* _What to work on_
An unchanged copy of each entry below is needed; keep the pictures out of it.

Source data:
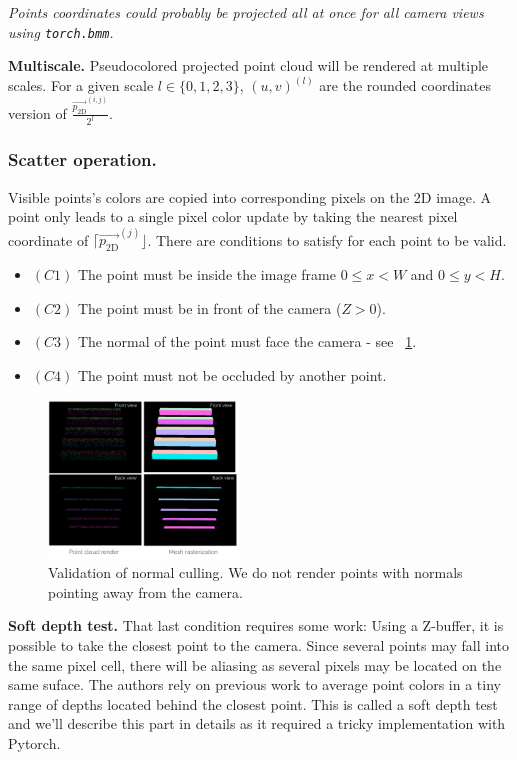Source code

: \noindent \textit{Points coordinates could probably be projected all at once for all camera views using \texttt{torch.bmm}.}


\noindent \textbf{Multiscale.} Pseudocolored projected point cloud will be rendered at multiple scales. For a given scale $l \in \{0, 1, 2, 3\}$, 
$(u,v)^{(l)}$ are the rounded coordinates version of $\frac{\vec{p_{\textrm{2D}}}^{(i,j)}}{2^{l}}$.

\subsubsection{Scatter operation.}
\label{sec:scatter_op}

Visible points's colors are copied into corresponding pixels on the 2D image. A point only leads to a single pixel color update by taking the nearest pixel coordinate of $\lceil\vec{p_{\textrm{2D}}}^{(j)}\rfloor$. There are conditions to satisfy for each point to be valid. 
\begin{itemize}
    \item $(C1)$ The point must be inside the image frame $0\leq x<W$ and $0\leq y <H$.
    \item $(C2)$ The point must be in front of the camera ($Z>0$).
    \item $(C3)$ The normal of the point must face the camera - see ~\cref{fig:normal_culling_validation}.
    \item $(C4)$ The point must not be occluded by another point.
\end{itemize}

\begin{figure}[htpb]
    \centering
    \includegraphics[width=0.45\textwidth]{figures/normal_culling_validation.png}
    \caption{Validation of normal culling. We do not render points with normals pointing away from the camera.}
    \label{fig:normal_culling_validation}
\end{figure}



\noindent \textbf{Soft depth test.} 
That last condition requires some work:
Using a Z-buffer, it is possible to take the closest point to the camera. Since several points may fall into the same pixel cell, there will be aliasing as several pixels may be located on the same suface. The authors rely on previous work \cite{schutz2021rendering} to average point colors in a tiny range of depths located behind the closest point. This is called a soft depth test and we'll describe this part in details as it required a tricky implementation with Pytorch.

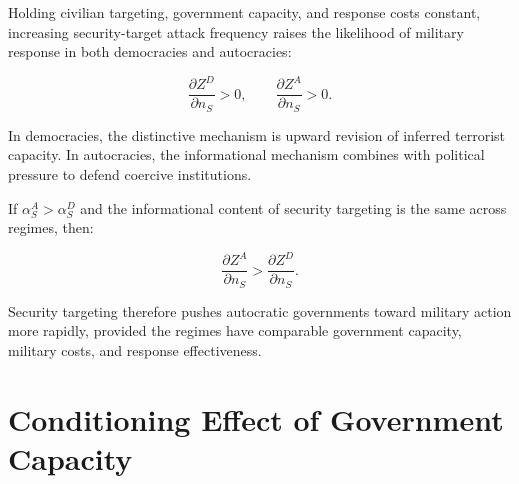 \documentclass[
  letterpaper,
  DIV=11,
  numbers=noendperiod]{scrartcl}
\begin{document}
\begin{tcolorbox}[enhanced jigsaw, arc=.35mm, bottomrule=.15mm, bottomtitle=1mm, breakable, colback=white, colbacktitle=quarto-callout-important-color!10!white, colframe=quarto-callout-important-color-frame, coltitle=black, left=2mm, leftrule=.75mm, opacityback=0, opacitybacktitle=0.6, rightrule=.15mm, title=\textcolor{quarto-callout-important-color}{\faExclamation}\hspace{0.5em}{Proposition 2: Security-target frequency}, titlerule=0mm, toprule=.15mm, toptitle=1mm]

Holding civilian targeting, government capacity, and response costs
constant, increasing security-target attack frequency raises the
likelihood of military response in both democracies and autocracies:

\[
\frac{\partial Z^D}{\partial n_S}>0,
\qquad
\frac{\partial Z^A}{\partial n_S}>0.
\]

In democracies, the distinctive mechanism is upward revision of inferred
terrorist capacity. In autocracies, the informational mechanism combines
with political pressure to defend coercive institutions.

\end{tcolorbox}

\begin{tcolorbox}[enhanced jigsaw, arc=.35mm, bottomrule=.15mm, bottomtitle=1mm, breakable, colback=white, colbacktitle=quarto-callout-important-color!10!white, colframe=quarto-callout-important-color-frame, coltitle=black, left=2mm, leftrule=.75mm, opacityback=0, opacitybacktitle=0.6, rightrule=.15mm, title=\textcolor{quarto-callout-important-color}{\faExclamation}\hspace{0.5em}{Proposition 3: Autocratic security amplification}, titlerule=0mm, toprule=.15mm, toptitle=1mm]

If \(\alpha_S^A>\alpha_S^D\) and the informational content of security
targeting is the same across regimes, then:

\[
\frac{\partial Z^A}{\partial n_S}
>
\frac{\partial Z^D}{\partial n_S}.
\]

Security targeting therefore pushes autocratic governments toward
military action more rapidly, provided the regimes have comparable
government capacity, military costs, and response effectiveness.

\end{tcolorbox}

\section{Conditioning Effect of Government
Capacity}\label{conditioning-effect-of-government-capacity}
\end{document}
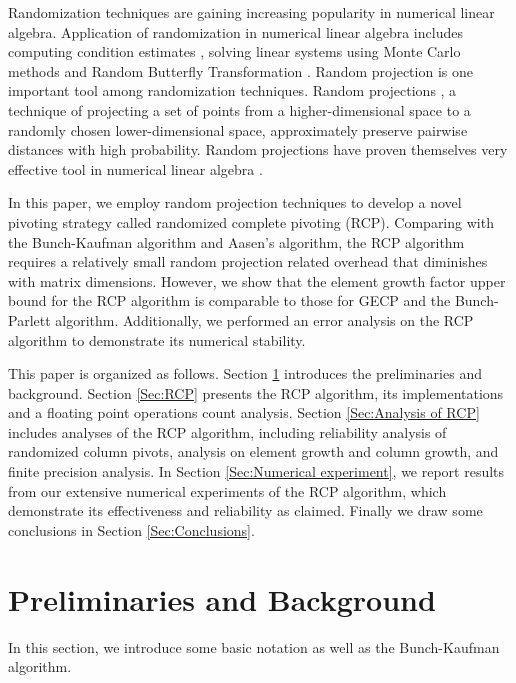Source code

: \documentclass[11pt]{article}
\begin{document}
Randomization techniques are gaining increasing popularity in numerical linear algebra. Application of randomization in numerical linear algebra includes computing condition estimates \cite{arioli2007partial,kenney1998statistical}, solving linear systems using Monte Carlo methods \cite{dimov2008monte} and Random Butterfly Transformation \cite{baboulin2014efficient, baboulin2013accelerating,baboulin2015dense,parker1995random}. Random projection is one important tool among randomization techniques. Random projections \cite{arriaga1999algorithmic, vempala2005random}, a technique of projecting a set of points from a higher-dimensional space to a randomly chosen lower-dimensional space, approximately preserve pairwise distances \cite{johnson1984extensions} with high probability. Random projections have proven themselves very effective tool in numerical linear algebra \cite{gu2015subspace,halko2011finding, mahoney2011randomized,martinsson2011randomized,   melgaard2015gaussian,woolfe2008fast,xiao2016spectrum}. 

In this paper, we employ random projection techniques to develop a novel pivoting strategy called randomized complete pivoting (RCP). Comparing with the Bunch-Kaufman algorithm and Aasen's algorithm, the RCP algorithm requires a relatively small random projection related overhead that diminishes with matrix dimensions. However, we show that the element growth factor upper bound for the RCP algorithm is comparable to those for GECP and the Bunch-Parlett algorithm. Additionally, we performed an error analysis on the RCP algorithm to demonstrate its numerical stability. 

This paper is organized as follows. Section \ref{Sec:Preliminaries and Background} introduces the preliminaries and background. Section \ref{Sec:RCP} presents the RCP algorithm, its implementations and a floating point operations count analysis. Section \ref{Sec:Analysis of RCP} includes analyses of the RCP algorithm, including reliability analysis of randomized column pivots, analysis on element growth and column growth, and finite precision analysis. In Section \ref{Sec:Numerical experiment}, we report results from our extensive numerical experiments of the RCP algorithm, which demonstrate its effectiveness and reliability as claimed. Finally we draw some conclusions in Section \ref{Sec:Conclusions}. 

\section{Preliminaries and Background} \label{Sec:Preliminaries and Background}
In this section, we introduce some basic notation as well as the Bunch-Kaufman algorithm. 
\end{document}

* _Output_
Source code

: \noindent \textit{Points coordinates could probably be projected all at once for all camera views using \texttt{torch.bmm}.}


\noindent \textbf{Multiscale.} Pseudocolored projected point cloud will be rendered at multiple scales. For a given scale $l \in \{0, 1, 2, 3\}$, 
$(u,v)^{(l)}$ are the rounded coordinates version of $\frac{\vec{p_{\textrm{2D}}}^{(i,j)}}{2^{l}}$.

\subsubsection{Scatter operation.}
\label{sec:scatter_op}

Visible points's colors are copied into corresponding pixels on the 2D image. A point only leads to a single pixel color update by taking the nearest pixel coordinate of $\lceil\vec{p_{\textrm{2D}}}^{(j)}\rfloor$. There are conditions to satisfy for each point to be valid. 
\begin{itemize}
    \item $(C1)$ The point must be inside the image frame $0\leq x<W$ and $0\leq y <H$.
    \item $(C2)$ The point must be in front of the camera ($Z>0$).
    \item $(C3)$ The normal of the point must face the camera - see ~\cref{fig:normal_culling_validation}.
    \item $(C4)$ The point must not be occluded by another point.
\end{itemize}

\begin{figure}[htpb]
    \centering
    \includegraphics[width=0.45\textwidth]{figures/normal_culling_validation.png}
    \caption{Validation of normal culling. We do not render points with normals pointing away from the camera.}
    \label{fig:normal_culling_validation}
\end{figure}



\noindent \textbf{Soft depth test.} 
That last condition requires some work:
Using a Z-buffer, it is possible to take the closest point to the camera. Since several points may fall into the same pixel cell, there will be aliasing as several pixels may be located on the same suface. The authors rely on previous work \cite{schutz2021rendering} to average point colors in a tiny range of depths located behind the closest point. This is called a soft depth test and we'll describe this part in details as it required a tricky implementation with Pytorch.

 \documentclass[
  letterpaper,
  DIV=11,
  numbers=noendperiod]{scrartcl}
\begin{document}
\begin{tcolorbox}[enhanced jigsaw, arc=.35mm, bottomrule=.15mm, bottomtitle=1mm, breakable, colback=white, colbacktitle=quarto-callout-important-color!10!white, colframe=quarto-callout-important-color-frame, coltitle=black, left=2mm, leftrule=.75mm, opacityback=0, opacitybacktitle=0.6, rightrule=.15mm, title=\textcolor{quarto-callout-important-color}{\faExclamation}\hspace{0.5em}{Proposition 2: Security-target frequency}, titlerule=0mm, toprule=.15mm, toptitle=1mm]

Holding civilian targeting, government capacity, and response costs
constant, increasing security-target attack frequency raises the
likelihood of military response in both democracies and autocracies:

\[
\frac{\partial Z^D}{\partial n_S}>0,
\qquad
\frac{\partial Z^A}{\partial n_S}>0.
\]

In democracies, the distinctive mechanism is upward revision of inferred
terrorist capacity. In autocracies, the informational mechanism combines
with political pressure to defend coercive institutions.

\end{tcolorbox}

\begin{tcolorbox}[enhanced jigsaw, arc=.35mm, bottomrule=.15mm, bottomtitle=1mm, breakable, colback=white, colbacktitle=quarto-callout-important-color!10!white, colframe=quarto-callout-important-color-frame, coltitle=black, left=2mm, leftrule=.75mm, opacityback=0, opacitybacktitle=0.6, rightrule=.15mm, title=\textcolor{quarto-callout-important-color}{\faExclamation}\hspace{0.5em}{Proposition 3: Autocratic security amplification}, titlerule=0mm, toprule=.15mm, toptitle=1mm]

If \(\alpha_S^A>\alpha_S^D\) and the informational content of security
targeting is the same across regimes, then:

\[
\frac{\partial Z^A}{\partial n_S}
>
\frac{\partial Z^D}{\partial n_S}.
\]

Security targeting therefore pushes autocratic governments toward
military action more rapidly, provided the regimes have comparable
government capacity, military costs, and response effectiveness.

\end{tcolorbox}

\section{Conditioning Effect of Government
Capacity}\label{conditioning-effect-of-government-capacity}
\end{document}
Source code

: \documentclass[11pt]{article}
\begin{document}
Randomization techniques are gaining increasing popularity in numerical linear algebra. Application of randomization in numerical linear algebra includes computing condition estimates \cite{arioli2007partial,kenney1998statistical}, solving linear systems using Monte Carlo methods \cite{dimov2008monte} and Random Butterfly Transformation \cite{baboulin2014efficient, baboulin2013accelerating,baboulin2015dense,parker1995random}. Random projection is one important tool among randomization techniques. Random projections \cite{arriaga1999algorithmic, vempala2005random}, a technique of projecting a set of points from a higher-dimensional space to a randomly chosen lower-dimensional space, approximately preserve pairwise distances \cite{johnson1984extensions} with high probability. Random projections have proven themselves very effective tool in numerical linear algebra \cite{gu2015subspace,halko2011finding, mahoney2011randomized,martinsson2011randomized,   melgaard2015gaussian,woolfe2008fast,xiao2016spectrum}. 

In this paper, we employ random projection techniques to develop a novel pivoting strategy called randomized complete pivoting (RCP). Comparing with the Bunch-Kaufman algorithm and Aasen's algorithm, the RCP algorithm requires a relatively small random projection related overhead that diminishes with matrix dimensions. However, we show that the element growth factor upper bound for the RCP algorithm is comparable to those for GECP and the Bunch-Parlett algorithm. Additionally, we performed an error analysis on the RCP algorithm to demonstrate its numerical stability. 

This paper is organized as follows. Section \ref{Sec:Preliminaries and Background} introduces the preliminaries and background. Section \ref{Sec:RCP} presents the RCP algorithm, its implementations and a floating point operations count analysis. Section \ref{Sec:Analysis of RCP} includes analyses of the RCP algorithm, including reliability analysis of randomized column pivots, analysis on element growth and column growth, and finite precision analysis. In Section \ref{Sec:Numerical experiment}, we report results from our extensive numerical experiments of the RCP algorithm, which demonstrate its effectiveness and reliability as claimed. Finally we draw some conclusions in Section \ref{Sec:Conclusions}. 

\section{Preliminaries and Background} \label{Sec:Preliminaries and Background}
In this section, we introduce some basic notation as well as the Bunch-Kaufman algorithm. 
\end{document}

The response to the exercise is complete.